[Data for processing Boundary: Start]

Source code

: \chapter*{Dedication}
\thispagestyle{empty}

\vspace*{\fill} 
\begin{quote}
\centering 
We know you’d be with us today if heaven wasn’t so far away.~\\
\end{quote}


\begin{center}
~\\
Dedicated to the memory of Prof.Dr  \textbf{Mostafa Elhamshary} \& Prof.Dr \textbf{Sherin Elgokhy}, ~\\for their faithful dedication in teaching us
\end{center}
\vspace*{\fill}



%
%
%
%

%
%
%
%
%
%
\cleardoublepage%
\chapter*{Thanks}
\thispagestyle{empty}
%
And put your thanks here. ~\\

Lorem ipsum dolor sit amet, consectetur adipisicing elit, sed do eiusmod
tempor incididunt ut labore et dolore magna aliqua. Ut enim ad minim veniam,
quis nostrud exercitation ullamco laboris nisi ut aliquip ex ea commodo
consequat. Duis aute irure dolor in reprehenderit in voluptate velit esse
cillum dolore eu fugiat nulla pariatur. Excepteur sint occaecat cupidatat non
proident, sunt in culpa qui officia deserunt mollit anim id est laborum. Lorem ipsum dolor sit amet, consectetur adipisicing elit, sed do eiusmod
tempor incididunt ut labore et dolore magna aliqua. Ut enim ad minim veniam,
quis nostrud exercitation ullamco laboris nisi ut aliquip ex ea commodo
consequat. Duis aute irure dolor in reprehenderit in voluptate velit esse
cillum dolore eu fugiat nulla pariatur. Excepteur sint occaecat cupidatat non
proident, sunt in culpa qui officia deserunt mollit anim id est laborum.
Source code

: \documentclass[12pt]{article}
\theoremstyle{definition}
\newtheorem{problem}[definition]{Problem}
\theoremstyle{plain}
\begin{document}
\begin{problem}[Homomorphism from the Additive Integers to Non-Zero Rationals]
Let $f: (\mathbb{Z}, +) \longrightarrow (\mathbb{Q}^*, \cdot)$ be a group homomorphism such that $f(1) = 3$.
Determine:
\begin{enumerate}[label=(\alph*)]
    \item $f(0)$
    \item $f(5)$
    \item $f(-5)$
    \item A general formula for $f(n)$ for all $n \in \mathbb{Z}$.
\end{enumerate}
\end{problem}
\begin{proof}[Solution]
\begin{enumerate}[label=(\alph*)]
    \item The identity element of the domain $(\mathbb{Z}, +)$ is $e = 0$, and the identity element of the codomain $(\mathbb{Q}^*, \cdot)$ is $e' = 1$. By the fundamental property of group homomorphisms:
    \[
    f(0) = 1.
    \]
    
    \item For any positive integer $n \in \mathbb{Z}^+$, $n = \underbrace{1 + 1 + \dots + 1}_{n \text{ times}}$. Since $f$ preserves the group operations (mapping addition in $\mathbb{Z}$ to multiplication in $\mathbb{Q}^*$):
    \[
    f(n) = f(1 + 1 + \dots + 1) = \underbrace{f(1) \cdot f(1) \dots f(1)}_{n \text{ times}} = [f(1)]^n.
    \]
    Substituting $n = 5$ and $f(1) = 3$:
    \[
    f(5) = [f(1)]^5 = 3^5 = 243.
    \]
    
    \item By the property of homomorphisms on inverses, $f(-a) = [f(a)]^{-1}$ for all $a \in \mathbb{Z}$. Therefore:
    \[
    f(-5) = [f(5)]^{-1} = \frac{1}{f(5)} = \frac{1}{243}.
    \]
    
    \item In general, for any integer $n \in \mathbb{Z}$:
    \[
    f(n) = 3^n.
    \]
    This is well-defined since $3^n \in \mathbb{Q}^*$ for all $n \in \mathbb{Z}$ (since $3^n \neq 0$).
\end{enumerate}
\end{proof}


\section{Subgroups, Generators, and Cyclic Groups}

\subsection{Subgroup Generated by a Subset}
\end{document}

[Data for processing Boundary: End]

Your response must contain the complete listing, copied without deviation.

[Reply]:
Source code

: \chapter*{Dedication}
\thispagestyle{empty}

\vspace*{\fill} 
\begin{quote}
\centering 
We know you’d be with us today if heaven wasn’t so far away.~\\
\end{quote}


\begin{center}
~\\
Dedicated to the memory of Prof.Dr  \textbf{Mostafa Elhamshary} \& Prof.Dr \textbf{Sherin Elgokhy}, ~\\for their faithful dedication in teaching us
\end{center}
\vspace*{\fill}



%
%
%
%

%
%
%
%
%
%
\cleardoublepage%
\chapter*{Thanks}
\thispagestyle{empty}
%
And put your thanks here. ~\\

Lorem ipsum dolor sit amet, consectetur adipisicing elit, sed do eiusmod
tempor incididunt ut labore et dolore magna aliqua. Ut enim ad minim veniam,
quis nostrud exercitation ullamco laboris nisi ut aliquip ex ea commodo
consequat. Duis aute irure dolor in reprehenderit in voluptate velit esse
cillum dolore eu fugiat nulla pariatur. Excepteur sint occaecat cupidatat non
proident, sunt in culpa qui officia deserunt mollit anim id est laborum. Lorem ipsum dolor sit amet, consectetur adipisicing elit, sed do eiusmod
tempor incididunt ut labore et dolore magna aliqua. Ut enim ad minim veniam,
quis nostrud exercitation ullamco laboris nisi ut aliquip ex ea commodo
consequat. Duis aute irure dolor in reprehenderit in voluptate velit esse
cillum dolore eu fugiat nulla pariatur. Excepteur sint occaecat cupidatat non
proident, sunt in culpa qui officia deserunt mollit anim id est laborum.
Source code

: \documentclass[12pt]{article}
\theoremstyle{definition}
\newtheorem{problem}[definition]{Problem}
\theoremstyle{plain}
\begin{document}
\begin{problem}[Homomorphism from the Additive Integers to Non-Zero Rationals]
Let $f: (\mathbb{Z}, +) \longrightarrow (\mathbb{Q}^*, \cdot)$ be a group homomorphism such that $f(1) = 3$.
Determine:
\begin{enumerate}[label=(\alph*)]
    \item $f(0)$
    \item $f(5)$
    \item $f(-5)$
    \item A general formula for $f(n)$ for all $n \in \mathbb{Z}$.
\end{enumerate}
\end{problem}
\begin{proof}[Solution]
\begin{enumerate}[label=(\alph*)]
    \item The identity element of the domain $(\mathbb{Z}, +)$ is $e = 0$, and the identity element of the codomain $(\mathbb{Q}^*, \cdot)$ is $e' = 1$. By the fundamental property of group homomorphisms:
    \[
    f(0) = 1.
    \]
    
    \item For any positive integer $n \in \mathbb{Z}^+$, $n = \underbrace{1 + 1 + \dots + 1}_{n \text{ times}}$. Since $f$ preserves the group operations (mapping addition in $\mathbb{Z}$ to multiplication in $\mathbb{Q}^*$):
    \[
    f(n) = f(1 + 1 + \dots + 1) = \underbrace{f(1) \cdot f(1) \dots f(1)}_{n \text{ times}} = [f(1)]^n.
    \]
    Substituting $n = 5$ and $f(1) = 3$:
    \[
    f(5) = [f(1)]^5 = 3^5 = 243.
    \]
    
    \item By the property of homomorphisms on inverses, $f(-a) = [f(a)]^{-1}$ for all $a \in \mathbb{Z}$. Therefore:
    \[
    f(-5) = [f(5)]^{-1} = \frac{1}{f(5)} = \frac{1}{243}.
    \]
    
    \item In general, for any integer $n \in \mathbb{Z}$:
    \[
    f(n) = 3^n.
    \]
    This is well-defined since $3^n \in \mathbb{Q}^*$ for all $n \in \mathbb{Z}$ (since $3^n \neq 0$).
\end{enumerate}
\end{proof}


\section{Subgroups, Generators, and Cyclic Groups}

\subsection{Subgroup Generated by a Subset}
\end{document}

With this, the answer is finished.